The whaling trip gave Murphy an opportunity to observe and collect oceanic birds.
During its stop of almost four months for elephant seals on South Georgia Island,
he obtained specimens of penguins, other birds, marine mammals, and plants, which
were all to be deposited in the American Museum of Natural History.
On his return Murphy continued at the Brooklyn Institute, where he became head of
the Department of Natural History in 1917. That year he also received an M.A. in zoology
from Columbia University. In 1919-1920 he visited Peru for several months to observe
the guano-producing birds of the offshore islands.
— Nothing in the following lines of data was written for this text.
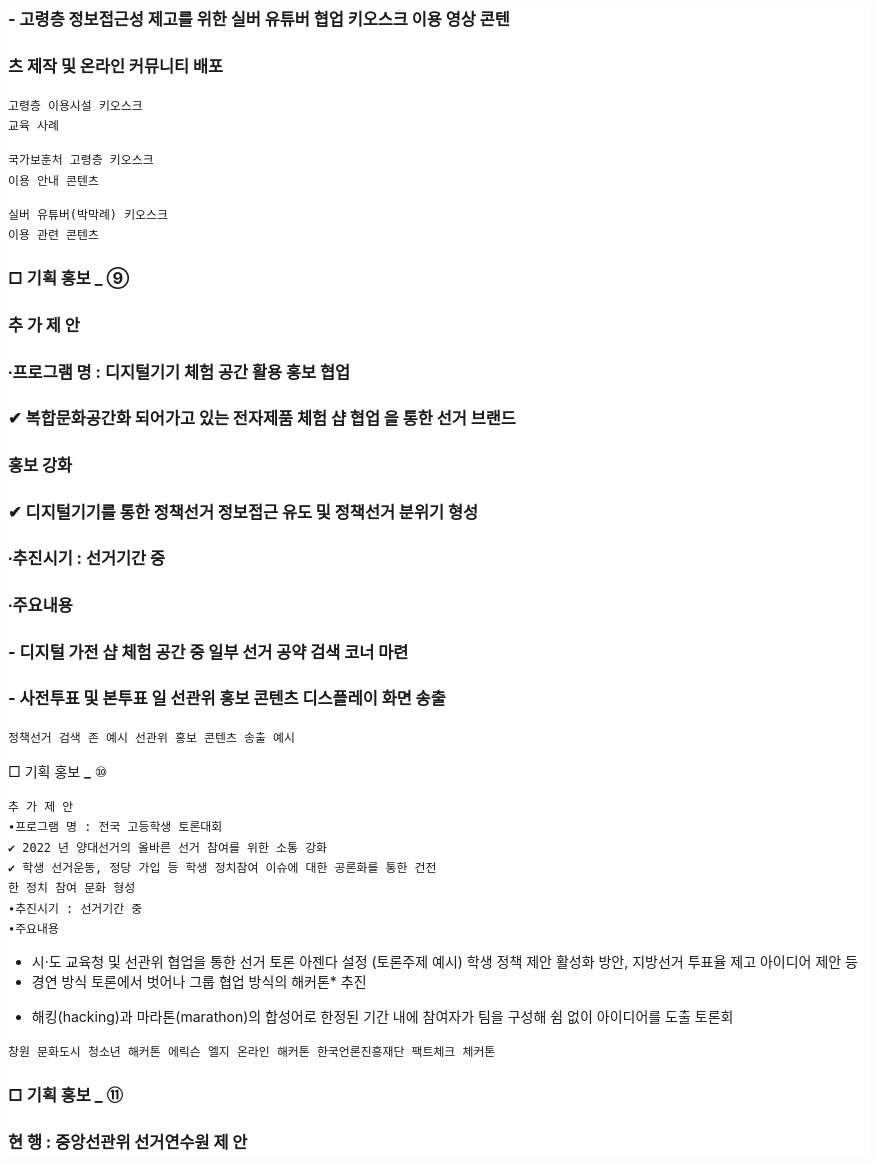 ### - 고령층 정보접근성 제고를 위한 실버 유튜버 협업 키오스크 이용 영상 콘텐

### 츠 제작 및 온라인 커뮤니티 배포

```
고령층 이용시설 키오스크
교육 사례
```
```
국가보훈처 고령층 키오스크
이용 안내 콘텐츠
```
```
실버 유튜버(박막례) 키오스크
이용 관련 콘텐츠
```

### □ 기획 홍보 _ ⑨

### 추 가 제 안

### ∙프로그램 명 : 디지털기기 체험 공간 활용 홍보 협업

### ✔ 복합문화공간화 되어가고 있는 전자제품 체험 샵 협업 을 통한 선거 브랜드

### 홍보 강화

### ✔ 디지털기기를 통한 정책선거 정보접근 유도 및 정책선거 분위기 형성

### ∙추진시기 : 선거기간 중

### ∙주요내용

### - 디지털 가전 샵 체험 공간 중 일부 선거 공약 검색 코너 마련

### - 사전투표 및 본투표 일 선관위 홍보 콘텐츠 디스플레이 화면 송출

```
정책선거 검색 존 예시 선관위 홍보 콘텐츠 송출 예시
```
□ 기획 홍보 **_** ⑩

```
추 가 제 안
∙프로그램 명 : 전국 고등학생 토론대회
✔ 2022 년 양대선거의 올바른 선거 참여를 위한 소통 강화
✔ 학생 선거운동, 정당 가입 등 학생 정치참여 이슈에 대한 공론화를 통한 건전
한 정치 참여 문화 형성
∙추진시기 : 선거기간 중
∙주요내용
```
- 시‧도 교육청 및 선관위 협업을 통한 선거 토론 아젠다 설정
(토론주제 예시) 학생 정책 제안 활성화 방안, 지방선거 투표율 제고 아이디어 제안 등
- 경연 방식 토론에서 벗어나 그룹 협업 방식의 해커톤* 추진
* 해킹(hacking)과 마라톤(marathon)의 합성어로 한정된 기간 내에 참여자가
    팀을 구성해 쉼 없이 아이디어를 도출 토론회

```
창원 문화도시 청소년 해커톤 에릭슨 엘지 온라인 해커톤 한국언론진흥재단 팩트체크 체커톤
```
### □ 기획 홍보 _ ⑪

### 현 행 : 중앙선관위 선거연수원 제 안

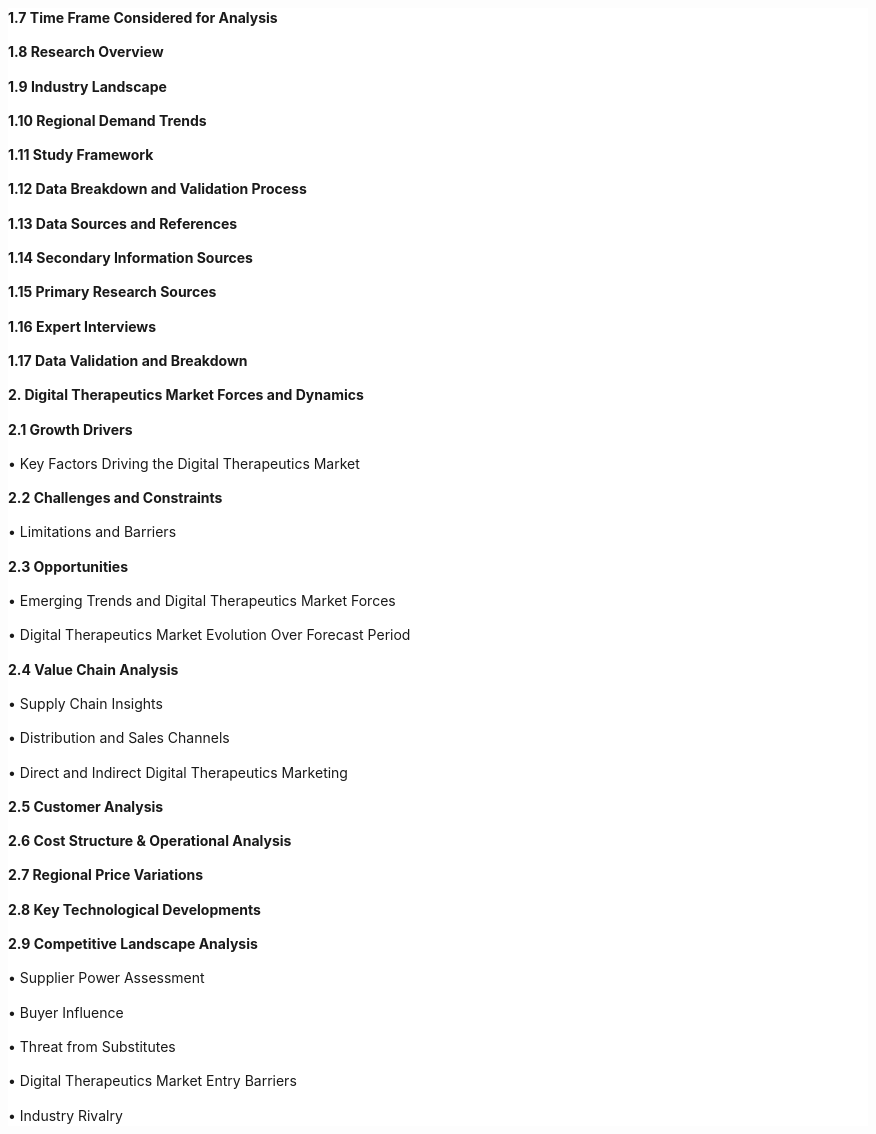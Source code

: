 <strong>1.7 Time Frame Considered for Analysis</strong>

<strong>1.8 Research Overview</strong>

<strong>1.9 Industry Landscape</strong>

<strong>1.10 Regional Demand Trends</strong>

<strong>1.11 Study Framework</strong>

<strong>1.12 Data Breakdown and Validation Process</strong>

<strong>1.13 Data Sources and References</strong>

<strong>1.14 Secondary Information Sources</strong>

<strong>1.15 Primary Research Sources</strong>

<strong>1.16 Expert Interviews</strong>

<strong>1.17 Data Validation and Breakdown</strong>

<strong>2. Digital Therapeutics Market Forces and Dynamics</strong>

<strong>2.1 Growth Drivers</strong>

• Key Factors Driving the Digital Therapeutics Market

<strong>2.2 Challenges and Constraints</strong>

• Limitations and Barriers

<strong>2.3 Opportunities</strong>

• Emerging Trends and Digital Therapeutics Market Forces

• Digital Therapeutics Market Evolution Over Forecast Period

<strong>2.4 Value Chain Analysis</strong>

• Supply Chain Insights

• Distribution and Sales Channels

• Direct and Indirect Digital Therapeutics Marketing

<strong>2.5 Customer Analysis</strong>

<strong>2.6 Cost Structure & Operational Analysis</strong>

<strong>2.7 Regional Price Variations</strong>

<strong>2.8 Key Technological Developments</strong>

<strong>2.9 Competitive Landscape Analysis</strong>

• Supplier Power Assessment

• Buyer Influence

• Threat from Substitutes

• Digital Therapeutics Market Entry Barriers

• Industry Rivalry

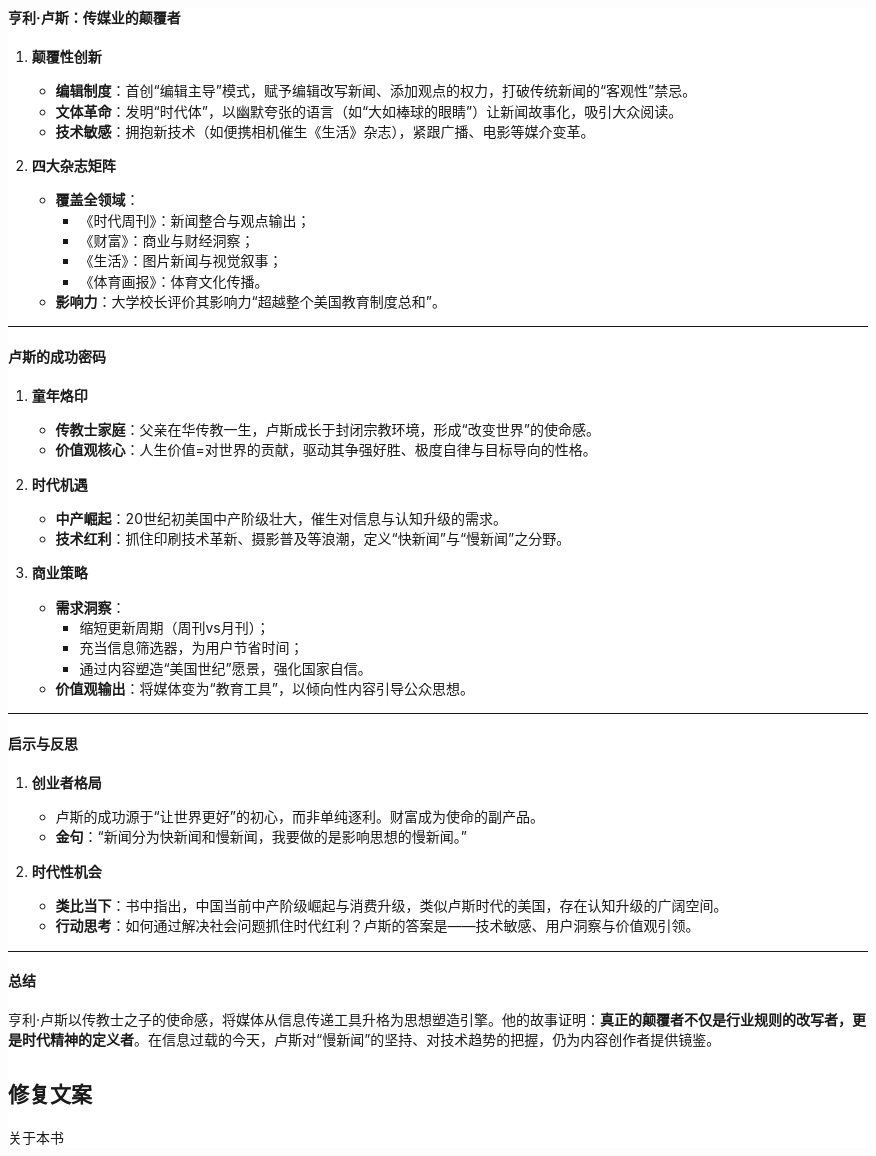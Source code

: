 
#### **亨利·卢斯：传媒业的颠覆者**
1. **颠覆性创新**
   - **编辑制度**：首创“编辑主导”模式，赋予编辑改写新闻、添加观点的权力，打破传统新闻的“客观性”禁忌。
   - **文体革命**：发明“时代体”，以幽默夸张的语言（如“大如棒球的眼睛”）让新闻故事化，吸引大众阅读。
   - **技术敏感**：拥抱新技术（如便携相机催生《生活》杂志），紧跟广播、电影等媒介变革。

2. **四大杂志矩阵**
   - **覆盖全领域**：
     - 《时代周刊》：新闻整合与观点输出；
     - 《财富》：商业与财经洞察；
     - 《生活》：图片新闻与视觉叙事；
     - 《体育画报》：体育文化传播。
   - **影响力**：大学校长评价其影响力“超越整个美国教育制度总和”。

---

#### **卢斯的成功密码**
1. **童年烙印**
   - **传教士家庭**：父亲在华传教一生，卢斯成长于封闭宗教环境，形成“改变世界”的使命感。
   - **价值观核心**：人生价值=对世界的贡献，驱动其争强好胜、极度自律与目标导向的性格。

2. **时代机遇**
   - **中产崛起**：20世纪初美国中产阶级壮大，催生对信息与认知升级的需求。
   - **技术红利**：抓住印刷技术革新、摄影普及等浪潮，定义“快新闻”与“慢新闻”之分野。

3. **商业策略**
   - **需求洞察**：
     - 缩短更新周期（周刊vs月刊）；
     - 充当信息筛选器，为用户节省时间；
     - 通过内容塑造“美国世纪”愿景，强化国家自信。
   - **价值观输出**：将媒体变为“教育工具”，以倾向性内容引导公众思想。

---

#### **启示与反思**
1. **创业者格局**
   - 卢斯的成功源于“让世界更好”的初心，而非单纯逐利。财富成为使命的副产品。
   - **金句**：“新闻分为快新闻和慢新闻，我要做的是影响思想的慢新闻。”

2. **时代性机会**
   - **类比当下**：书中指出，中国当前中产阶级崛起与消费升级，类似卢斯时代的美国，存在认知升级的广阔空间。
   - **行动思考**：如何通过解决社会问题抓住时代红利？卢斯的答案是——技术敏感、用户洞察与价值观引领。

---

#### **总结**
亨利·卢斯以传教士之子的使命感，将媒体从信息传递工具升格为思想塑造引擎。他的故事证明：**真正的颠覆者不仅是行业规则的改写者，更是时代精神的定义者**。在信息过载的今天，卢斯对“慢新闻”的坚持、对技术趋势的把握，仍为内容创作者提供镜鉴。

## 修复文案


关于本书

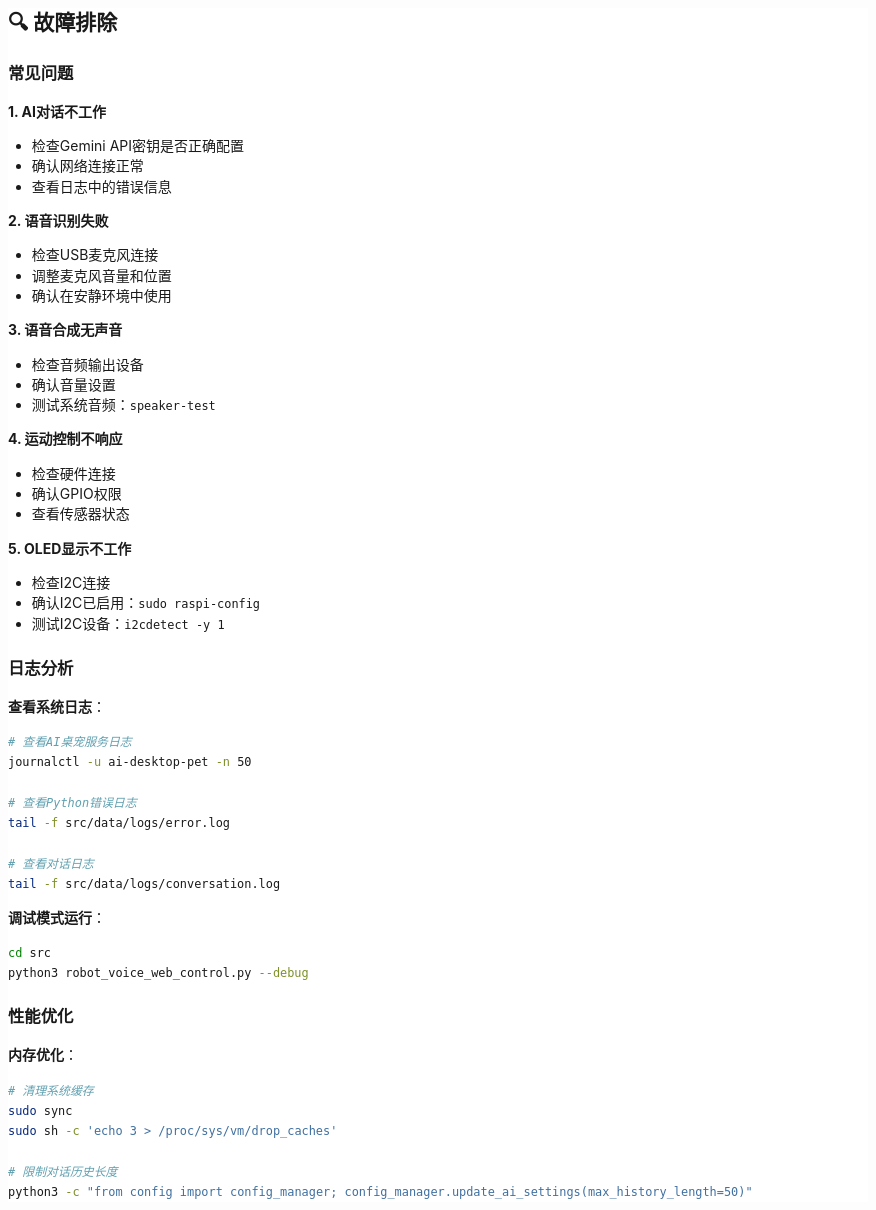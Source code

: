 ## 🔍 故障排除

### 常见问题

**1. AI对话不工作**
- 检查Gemini API密钥是否正确配置
- 确认网络连接正常
- 查看日志中的错误信息

**2. 语音识别失败**
- 检查USB麦克风连接
- 调整麦克风音量和位置
- 确认在安静环境中使用

**3. 语音合成无声音**
- 检查音频输出设备
- 确认音量设置
- 测试系统音频：`speaker-test`

**4. 运动控制不响应**
- 检查硬件连接
- 确认GPIO权限
- 查看传感器状态

**5. OLED显示不工作**
- 检查I2C连接
- 确认I2C已启用：`sudo raspi-config`
- 测试I2C设备：`i2cdetect -y 1`

### 日志分析

**查看系统日志**：
```bash
# 查看AI桌宠服务日志
journalctl -u ai-desktop-pet -n 50

# 查看Python错误日志
tail -f src/data/logs/error.log

# 查看对话日志
tail -f src/data/logs/conversation.log
```

**调试模式运行**：
```bash
cd src
python3 robot_voice_web_control.py --debug
```

### 性能优化

**内存优化**：
```bash
# 清理系统缓存
sudo sync
sudo sh -c 'echo 3 > /proc/sys/vm/drop_caches'

# 限制对话历史长度
python3 -c "from config import config_manager; config_manager.update_ai_settings(max_history_length=50)"
```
In 1921 Murphy became associate curator at the American Museum of Natural History,
advanced to curator of oceanic birds in 1926, in 1942 became chairman of the Department
of Birds, and in 1949 was named Lamont Curator of Birds. His first book was Bird Islands
of Peru (1925). He organized an expedition to collect oceanic and coastal birds under
the leadership of Rollo H. Beck. Murphy's next scientific book was on these large
collections, The Oceanic Birds of South America (2 vols., 1936), which his biographer
Dean Amadon calls "noteworthy for its remarkably readable style." The scholarly treatise
included the effects of climate, currents, and land masses on the distribution of
oceanic birds, as well as general natural history and a detailed account of each bird
species and its habits, illustrated with photographs, color plates, and maps. The
book was awarded the John Burroughs Medal for excellence in natural history writing
and the Brewster Medal of the American Ornithologists Union.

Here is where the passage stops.